Personal information
- Born: 17 September 1962 (age 63) Halle (Saale), Germany

Chess career
- Country: Germany
- Title: Woman International Master (1986)
- Peak rating: 2225 (January 1987)

= Iris Mai =

German chess player (born 1962)

Iris Mai (née Bröder; born 17 September 1962) is a German chess Woman International Master (1986) who three times won East Germany Women's Chess Championship (1982, 1984, 1987).

== Chess ==
Iris Bröder began her chess career in the BSG Buna Halle and, at the age of 15, took part in an East Germany Women's Chess Championship for the first time in 1978 in Torgelow. Petra Feustel won this championship.

She won East Germany Girl's Chess Championship in 1977 and 1980. Her trainer was Uwe Bönsch. Their game against men and recreational sports were important. In 1981 she achieved the sports badge in gold. She was also interested in good literature and music. In July 1986 she won the women's tournament in Nałęczów, Poland, and thus got her third Woman International Master norm. She then received the Woman International Master title from FIDE.

=== Individual Championships ===
After the East Germany Women's Chess Championship in 1978 she was 3rd in 1979 in Suhl and played (except 1985) in all East Germany Women's Chess Championships until 1989 in Zittau. She won the East Germany Women's Chess Championships in 1982 in Salzwedel, in 1984 in Eilenburg and in 1987 in Glauchau. She took second place three times: 1981 in Fürstenwalde and 1983 in Cottbus behind Annett Wagner-Michel and 1986 in Nordhausen behind Carola Manger.

In 1981 in Halle she finished second behind Brigitte Burchardt in the East Germany Women's Blitz Championship.

=== Team competition ===
In 1979 and 1981 she twice won the East Germany Women's Blitz Team Championship with the BSG Buna Halle-Neustadt chess club.

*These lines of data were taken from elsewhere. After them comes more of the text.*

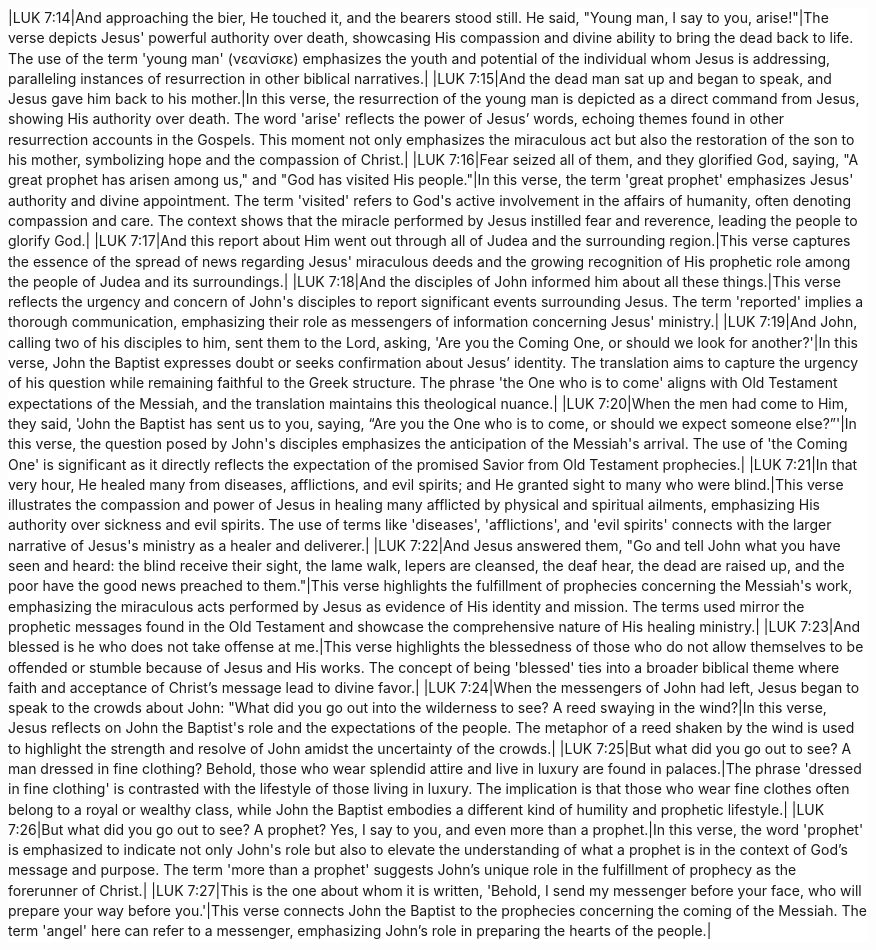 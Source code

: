 |LUK 7:14|And approaching the bier, He touched it, and the bearers stood still. He said, "Young man, I say to you, arise!"|The verse depicts Jesus' powerful authority over death, showcasing His compassion and divine ability to bring the dead back to life. The use of the term 'young man' (νεανίσκε) emphasizes the youth and potential of the individual whom Jesus is addressing, paralleling instances of resurrection in other biblical narratives.|
|LUK 7:15|And the dead man sat up and began to speak, and Jesus gave him back to his mother.|In this verse, the resurrection of the young man is depicted as a direct command from Jesus, showing His authority over death. The word 'arise' reflects the power of Jesus’ words, echoing themes found in other resurrection accounts in the Gospels. This moment not only emphasizes the miraculous act but also the restoration of the son to his mother, symbolizing hope and the compassion of Christ.|
|LUK 7:16|Fear seized all of them, and they glorified God, saying, "A great prophet has arisen among us," and "God has visited His people."|In this verse, the term 'great prophet' emphasizes Jesus' authority and divine appointment. The term 'visited' refers to God's active involvement in the affairs of humanity, often denoting compassion and care. The context shows that the miracle performed by Jesus instilled fear and reverence, leading the people to glorify God.|
|LUK 7:17|And this report about Him went out through all of Judea and the surrounding region.|This verse captures the essence of the spread of news regarding Jesus' miraculous deeds and the growing recognition of His prophetic role among the people of Judea and its surroundings.|
|LUK 7:18|And the disciples of John informed him about all these things.|This verse reflects the urgency and concern of John's disciples to report significant events surrounding Jesus. The term 'reported' implies a thorough communication, emphasizing their role as messengers of information concerning Jesus' ministry.|
|LUK 7:19|And John, calling two of his disciples to him, sent them to the Lord, asking, 'Are you the Coming One, or should we look for another?'|In this verse, John the Baptist expresses doubt or seeks confirmation about Jesus’ identity. The translation aims to capture the urgency of his question while remaining faithful to the Greek structure. The phrase 'the One who is to come' aligns with Old Testament expectations of the Messiah, and the translation maintains this theological nuance.|
|LUK 7:20|When the men had come to Him, they said, 'John the Baptist has sent us to you, saying, “Are you the One who is to come, or should we expect someone else?”'|In this verse, the question posed by John's disciples emphasizes the anticipation of the Messiah's arrival. The use of 'the Coming One' is significant as it directly reflects the expectation of the promised Savior from Old Testament prophecies.|
|LUK 7:21|In that very hour, He healed many from diseases, afflictions, and evil spirits; and He granted sight to many who were blind.|This verse illustrates the compassion and power of Jesus in healing many afflicted by physical and spiritual ailments, emphasizing His authority over sickness and evil spirits. The use of terms like 'diseases', 'afflictions', and 'evil spirits' connects with the larger narrative of Jesus's ministry as a healer and deliverer.|
|LUK 7:22|And Jesus answered them, "Go and tell John what you have seen and heard: the blind receive their sight, the lame walk, lepers are cleansed, the deaf hear, the dead are raised up, and the poor have the good news preached to them."|This verse highlights the fulfillment of prophecies concerning the Messiah's work, emphasizing the miraculous acts performed by Jesus as evidence of His identity and mission. The terms used mirror the prophetic messages found in the Old Testament and showcase the comprehensive nature of His healing ministry.|
|LUK 7:23|And blessed is he who does not take offense at me.|This verse highlights the blessedness of those who do not allow themselves to be offended or stumble because of Jesus and His works. The concept of being 'blessed' ties into a broader biblical theme where faith and acceptance of Christ’s message lead to divine favor.|
|LUK 7:24|When the messengers of John had left, Jesus began to speak to the crowds about John: "What did you go out into the wilderness to see? A reed swaying in the wind?|In this verse, Jesus reflects on John the Baptist's role and the expectations of the people. The metaphor of a reed shaken by the wind is used to highlight the strength and resolve of John amidst the uncertainty of the crowds.|
|LUK 7:25|But what did you go out to see? A man dressed in fine clothing? Behold, those who wear splendid attire and live in luxury are found in palaces.|The phrase 'dressed in fine clothing' is contrasted with the lifestyle of those living in luxury. The implication is that those who wear fine clothes often belong to a royal or wealthy class, while John the Baptist embodies a different kind of humility and prophetic lifestyle.|
|LUK 7:26|But what did you go out to see? A prophet? Yes, I say to you, and even more than a prophet.|In this verse, the word 'prophet' is emphasized to indicate not only John's role but also to elevate the understanding of what a prophet is in the context of God’s message and purpose. The term 'more than a prophet' suggests John’s unique role in the fulfillment of prophecy as the forerunner of Christ.|
|LUK 7:27|This is the one about whom it is written, 'Behold, I send my messenger before your face, who will prepare your way before you.'|This verse connects John the Baptist to the prophecies concerning the coming of the Messiah. The term 'angel' here can refer to a messenger, emphasizing John’s role in preparing the hearts of the people.|
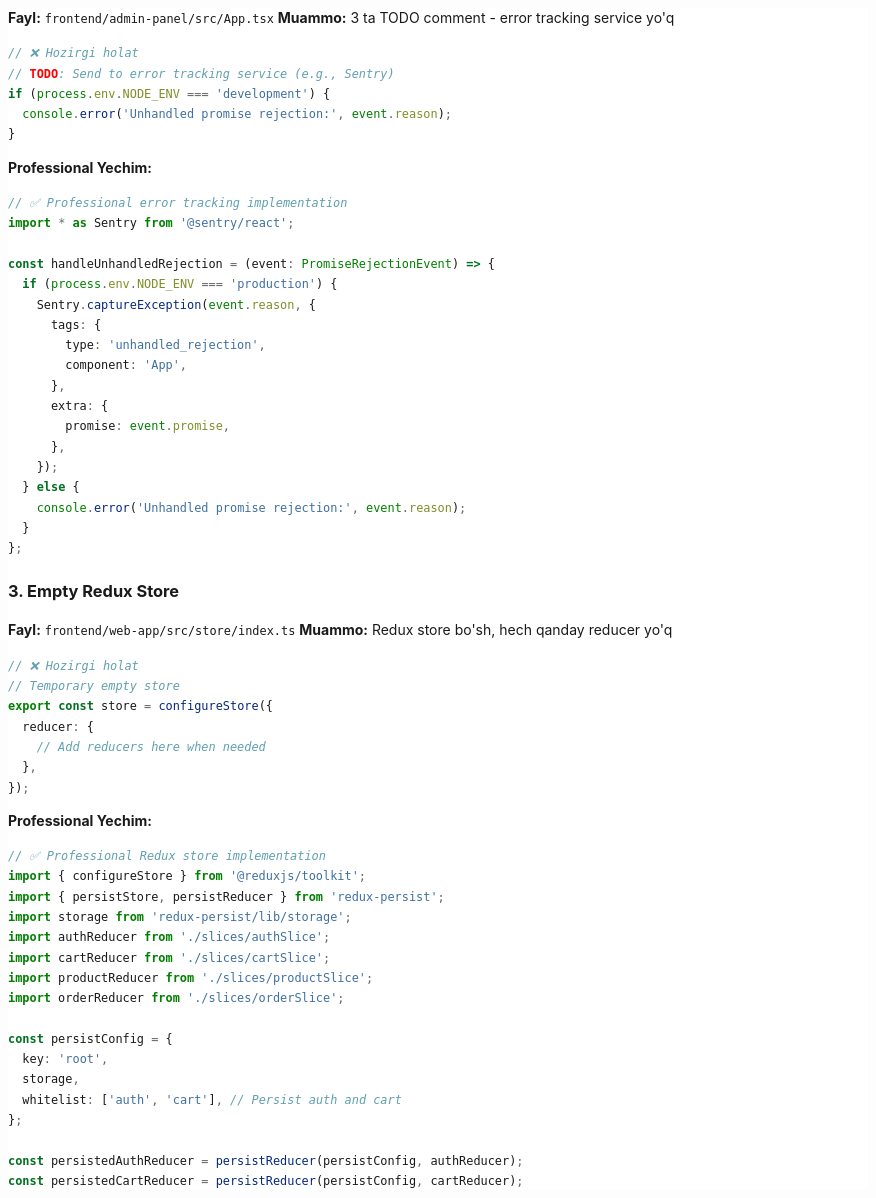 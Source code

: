 **Fayl:** `frontend/admin-panel/src/App.tsx`
**Muammo:** 3 ta TODO comment - error tracking service yo'q

```typescript
// ❌ Hozirgi holat
// TODO: Send to error tracking service (e.g., Sentry)
if (process.env.NODE_ENV === 'development') {
  console.error('Unhandled promise rejection:', event.reason);
}
```

**Professional Yechim:**
```typescript
// ✅ Professional error tracking implementation
import * as Sentry from '@sentry/react';

const handleUnhandledRejection = (event: PromiseRejectionEvent) => {
  if (process.env.NODE_ENV === 'production') {
    Sentry.captureException(event.reason, {
      tags: {
        type: 'unhandled_rejection',
        component: 'App',
      },
      extra: {
        promise: event.promise,
      },
    });
  } else {
    console.error('Unhandled promise rejection:', event.reason);
  }
};
```

### 3. **Empty Redux Store**

**Fayl:** `frontend/web-app/src/store/index.ts`
**Muammo:** Redux store bo'sh, hech qanday reducer yo'q

```typescript
// ❌ Hozirgi holat
// Temporary empty store
export const store = configureStore({
  reducer: {
    // Add reducers here when needed
  },
});
```

**Professional Yechim:**
```typescript
// ✅ Professional Redux store implementation
import { configureStore } from '@reduxjs/toolkit';
import { persistStore, persistReducer } from 'redux-persist';
import storage from 'redux-persist/lib/storage';
import authReducer from './slices/authSlice';
import cartReducer from './slices/cartSlice';
import productReducer from './slices/productSlice';
import orderReducer from './slices/orderSlice';

const persistConfig = {
  key: 'root',
  storage,
  whitelist: ['auth', 'cart'], // Persist auth and cart
};

const persistedAuthReducer = persistReducer(persistConfig, authReducer);
const persistedCartReducer = persistReducer(persistConfig, cartReducer);
``` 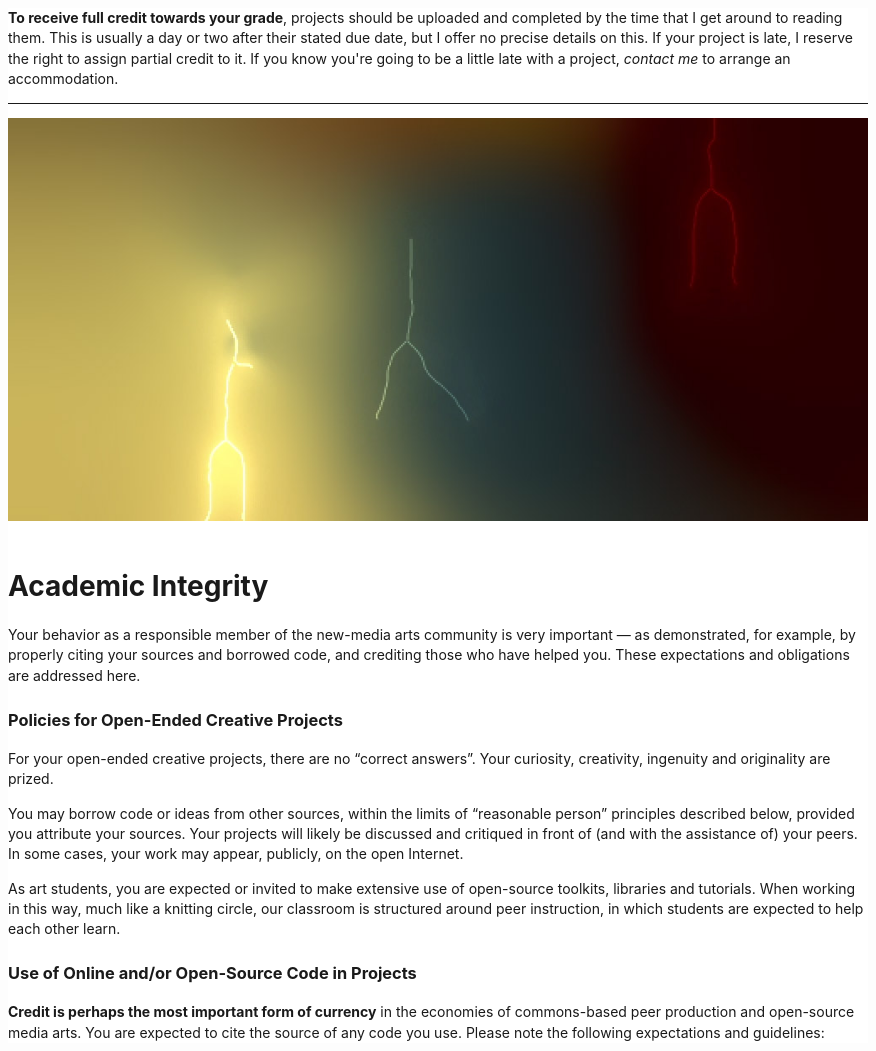 **To receive full credit towards your grade**, projects should be uploaded and completed by the time that I get around to reading them. This is usually a day or two after their stated due date, but I offer no precise details on this. If your project is late, I reserve the right to assign partial credit to it. If you know you're going to be a little late with a project, *contact me* to arrange an accommodation.


---

![60212-banner4.jpg](images/60212-banner4.jpg)

# Academic Integrity
Your behavior as a responsible member of the new-media arts community is very important — as demonstrated, for example, by properly citing your sources and borrowed code, and crediting those who have helped you. These expectations and obligations are addressed here.

### Policies for Open-Ended Creative Projects
For your open-ended creative projects, there are no “correct answers”. Your curiosity, creativity, ingenuity and originality are prized.

You may borrow code or ideas from other sources, within the limits of “reasonable person” principles described below, provided you attribute your sources. Your projects will likely be discussed and critiqued in front of (and with the assistance of) your peers. In some cases, your work may appear, publicly, on the open Internet. 

As art students, you are expected or invited to make extensive use of open-source toolkits, libraries and tutorials. When working in this way, much like a knitting circle, our classroom is structured around peer instruction, in which students are expected to help each other learn.

### Use of Online and/or Open-Source Code in Projects
**Credit is perhaps the most important form of currency** in the economies of commons-based peer production and open-source media arts. You are expected to cite the source of any code you use. Please note the following expectations and guidelines:
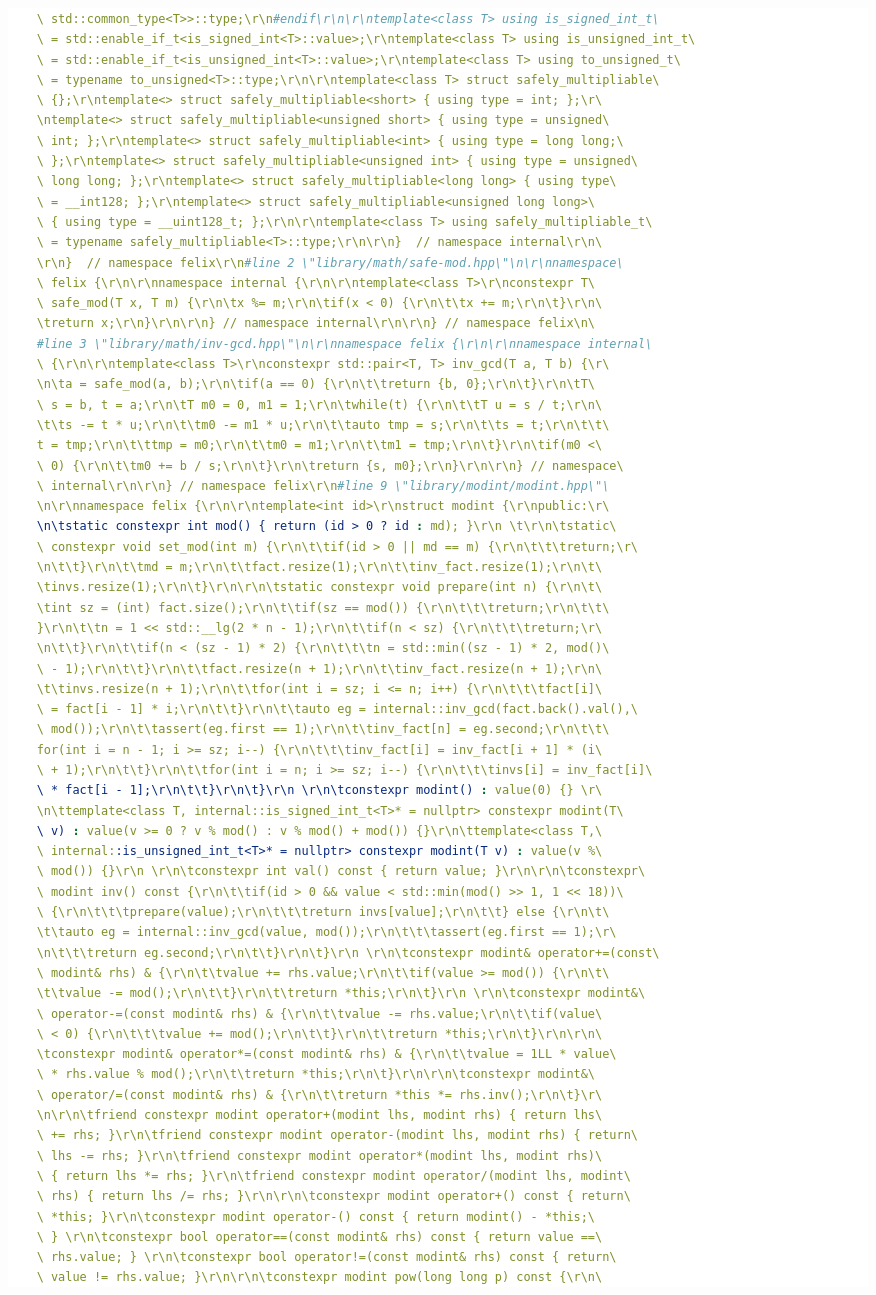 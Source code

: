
 ```yaml
    \ std::common_type<T>>::type;\r\n#endif\r\n\r\ntemplate<class T> using is_signed_int_t\
    \ = std::enable_if_t<is_signed_int<T>::value>;\r\ntemplate<class T> using is_unsigned_int_t\
    \ = std::enable_if_t<is_unsigned_int<T>::value>;\r\ntemplate<class T> using to_unsigned_t\
    \ = typename to_unsigned<T>::type;\r\n\r\ntemplate<class T> struct safely_multipliable\
    \ {};\r\ntemplate<> struct safely_multipliable<short> { using type = int; };\r\
    \ntemplate<> struct safely_multipliable<unsigned short> { using type = unsigned\
    \ int; };\r\ntemplate<> struct safely_multipliable<int> { using type = long long;\
    \ };\r\ntemplate<> struct safely_multipliable<unsigned int> { using type = unsigned\
    \ long long; };\r\ntemplate<> struct safely_multipliable<long long> { using type\
    \ = __int128; };\r\ntemplate<> struct safely_multipliable<unsigned long long>\
    \ { using type = __uint128_t; };\r\n\r\ntemplate<class T> using safely_multipliable_t\
    \ = typename safely_multipliable<T>::type;\r\n\r\n}  // namespace internal\r\n\
    \r\n}  // namespace felix\r\n#line 2 \"library/math/safe-mod.hpp\"\n\r\nnamespace\
    \ felix {\r\n\r\nnamespace internal {\r\n\r\ntemplate<class T>\r\nconstexpr T\
    \ safe_mod(T x, T m) {\r\n\tx %= m;\r\n\tif(x < 0) {\r\n\t\tx += m;\r\n\t}\r\n\
    \treturn x;\r\n}\r\n\r\n} // namespace internal\r\n\r\n} // namespace felix\n\
    #line 3 \"library/math/inv-gcd.hpp\"\n\r\nnamespace felix {\r\n\r\nnamespace internal\
    \ {\r\n\r\ntemplate<class T>\r\nconstexpr std::pair<T, T> inv_gcd(T a, T b) {\r\
    \n\ta = safe_mod(a, b);\r\n\tif(a == 0) {\r\n\t\treturn {b, 0};\r\n\t}\r\n\tT\
    \ s = b, t = a;\r\n\tT m0 = 0, m1 = 1;\r\n\twhile(t) {\r\n\t\tT u = s / t;\r\n\
    \t\ts -= t * u;\r\n\t\tm0 -= m1 * u;\r\n\t\tauto tmp = s;\r\n\t\ts = t;\r\n\t\t\
    t = tmp;\r\n\t\ttmp = m0;\r\n\t\tm0 = m1;\r\n\t\tm1 = tmp;\r\n\t}\r\n\tif(m0 <\
    \ 0) {\r\n\t\tm0 += b / s;\r\n\t}\r\n\treturn {s, m0};\r\n}\r\n\r\n} // namespace\
    \ internal\r\n\r\n} // namespace felix\r\n#line 9 \"library/modint/modint.hpp\"\
    \n\r\nnamespace felix {\r\n\r\ntemplate<int id>\r\nstruct modint {\r\npublic:\r\
    \n\tstatic constexpr int mod() { return (id > 0 ? id : md); }\r\n \t\r\n\tstatic\
    \ constexpr void set_mod(int m) {\r\n\t\tif(id > 0 || md == m) {\r\n\t\t\treturn;\r\
    \n\t\t}\r\n\t\tmd = m;\r\n\t\tfact.resize(1);\r\n\t\tinv_fact.resize(1);\r\n\t\
    \tinvs.resize(1);\r\n\t}\r\n\r\n\tstatic constexpr void prepare(int n) {\r\n\t\
    \tint sz = (int) fact.size();\r\n\t\tif(sz == mod()) {\r\n\t\t\treturn;\r\n\t\t\
    }\r\n\t\tn = 1 << std::__lg(2 * n - 1);\r\n\t\tif(n < sz) {\r\n\t\t\treturn;\r\
    \n\t\t}\r\n\t\tif(n < (sz - 1) * 2) {\r\n\t\t\tn = std::min((sz - 1) * 2, mod()\
    \ - 1);\r\n\t\t}\r\n\t\tfact.resize(n + 1);\r\n\t\tinv_fact.resize(n + 1);\r\n\
    \t\tinvs.resize(n + 1);\r\n\t\tfor(int i = sz; i <= n; i++) {\r\n\t\t\tfact[i]\
    \ = fact[i - 1] * i;\r\n\t\t}\r\n\t\tauto eg = internal::inv_gcd(fact.back().val(),\
    \ mod());\r\n\t\tassert(eg.first == 1);\r\n\t\tinv_fact[n] = eg.second;\r\n\t\t\
    for(int i = n - 1; i >= sz; i--) {\r\n\t\t\tinv_fact[i] = inv_fact[i + 1] * (i\
    \ + 1);\r\n\t\t}\r\n\t\tfor(int i = n; i >= sz; i--) {\r\n\t\t\tinvs[i] = inv_fact[i]\
    \ * fact[i - 1];\r\n\t\t}\r\n\t}\r\n \r\n\tconstexpr modint() : value(0) {} \r\
    \n\ttemplate<class T, internal::is_signed_int_t<T>* = nullptr> constexpr modint(T\
    \ v) : value(v >= 0 ? v % mod() : v % mod() + mod()) {}\r\n\ttemplate<class T,\
    \ internal::is_unsigned_int_t<T>* = nullptr> constexpr modint(T v) : value(v %\
    \ mod()) {}\r\n \r\n\tconstexpr int val() const { return value; }\r\n\r\n\tconstexpr\
    \ modint inv() const {\r\n\t\tif(id > 0 && value < std::min(mod() >> 1, 1 << 18))\
    \ {\r\n\t\t\tprepare(value);\r\n\t\t\treturn invs[value];\r\n\t\t} else {\r\n\t\
    \t\tauto eg = internal::inv_gcd(value, mod());\r\n\t\t\tassert(eg.first == 1);\r\
    \n\t\t\treturn eg.second;\r\n\t\t}\r\n\t}\r\n \r\n\tconstexpr modint& operator+=(const\
    \ modint& rhs) & {\r\n\t\tvalue += rhs.value;\r\n\t\tif(value >= mod()) {\r\n\t\
    \t\tvalue -= mod();\r\n\t\t}\r\n\t\treturn *this;\r\n\t}\r\n \r\n\tconstexpr modint&\
    \ operator-=(const modint& rhs) & {\r\n\t\tvalue -= rhs.value;\r\n\t\tif(value\
    \ < 0) {\r\n\t\t\tvalue += mod();\r\n\t\t}\r\n\t\treturn *this;\r\n\t}\r\n\r\n\
    \tconstexpr modint& operator*=(const modint& rhs) & {\r\n\t\tvalue = 1LL * value\
    \ * rhs.value % mod();\r\n\t\treturn *this;\r\n\t}\r\n\r\n\tconstexpr modint&\
    \ operator/=(const modint& rhs) & {\r\n\t\treturn *this *= rhs.inv();\r\n\t}\r\
    \n\r\n\tfriend constexpr modint operator+(modint lhs, modint rhs) { return lhs\
    \ += rhs; }\r\n\tfriend constexpr modint operator-(modint lhs, modint rhs) { return\
    \ lhs -= rhs; }\r\n\tfriend constexpr modint operator*(modint lhs, modint rhs)\
    \ { return lhs *= rhs; }\r\n\tfriend constexpr modint operator/(modint lhs, modint\
    \ rhs) { return lhs /= rhs; }\r\n\r\n\tconstexpr modint operator+() const { return\
    \ *this; }\r\n\tconstexpr modint operator-() const { return modint() - *this;\
    \ } \r\n\tconstexpr bool operator==(const modint& rhs) const { return value ==\
    \ rhs.value; } \r\n\tconstexpr bool operator!=(const modint& rhs) const { return\
    \ value != rhs.value; }\r\n\r\n\tconstexpr modint pow(long long p) const {\r\n\
```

In the first German Women's Chess Bundesliga she played from 1991 to 1998 for the USV Halle (until 1993 VdS Buna Halle), where she played in the Chess Bundesliga season 1991/92 was also registered as a reserve player in the 1st Bundesliga, but was not used. From 1998 to 2004 she played for SSV Rotation Berlin (except in the 2000/01 season also in the 1st Women's Chess Bundesliga), since 2004 she has been playing for Rotation Pankow, a spin-off from SSV Rotation Berlin, who played in the 1st Women's Chess Bundesliga from 2004 to 2007 and in the 2008/09 and 2011/12 seasons.

=== Other ===
Since the East Germany Women's Chess Championship in 1989 she has been playing under the name Iris Mai.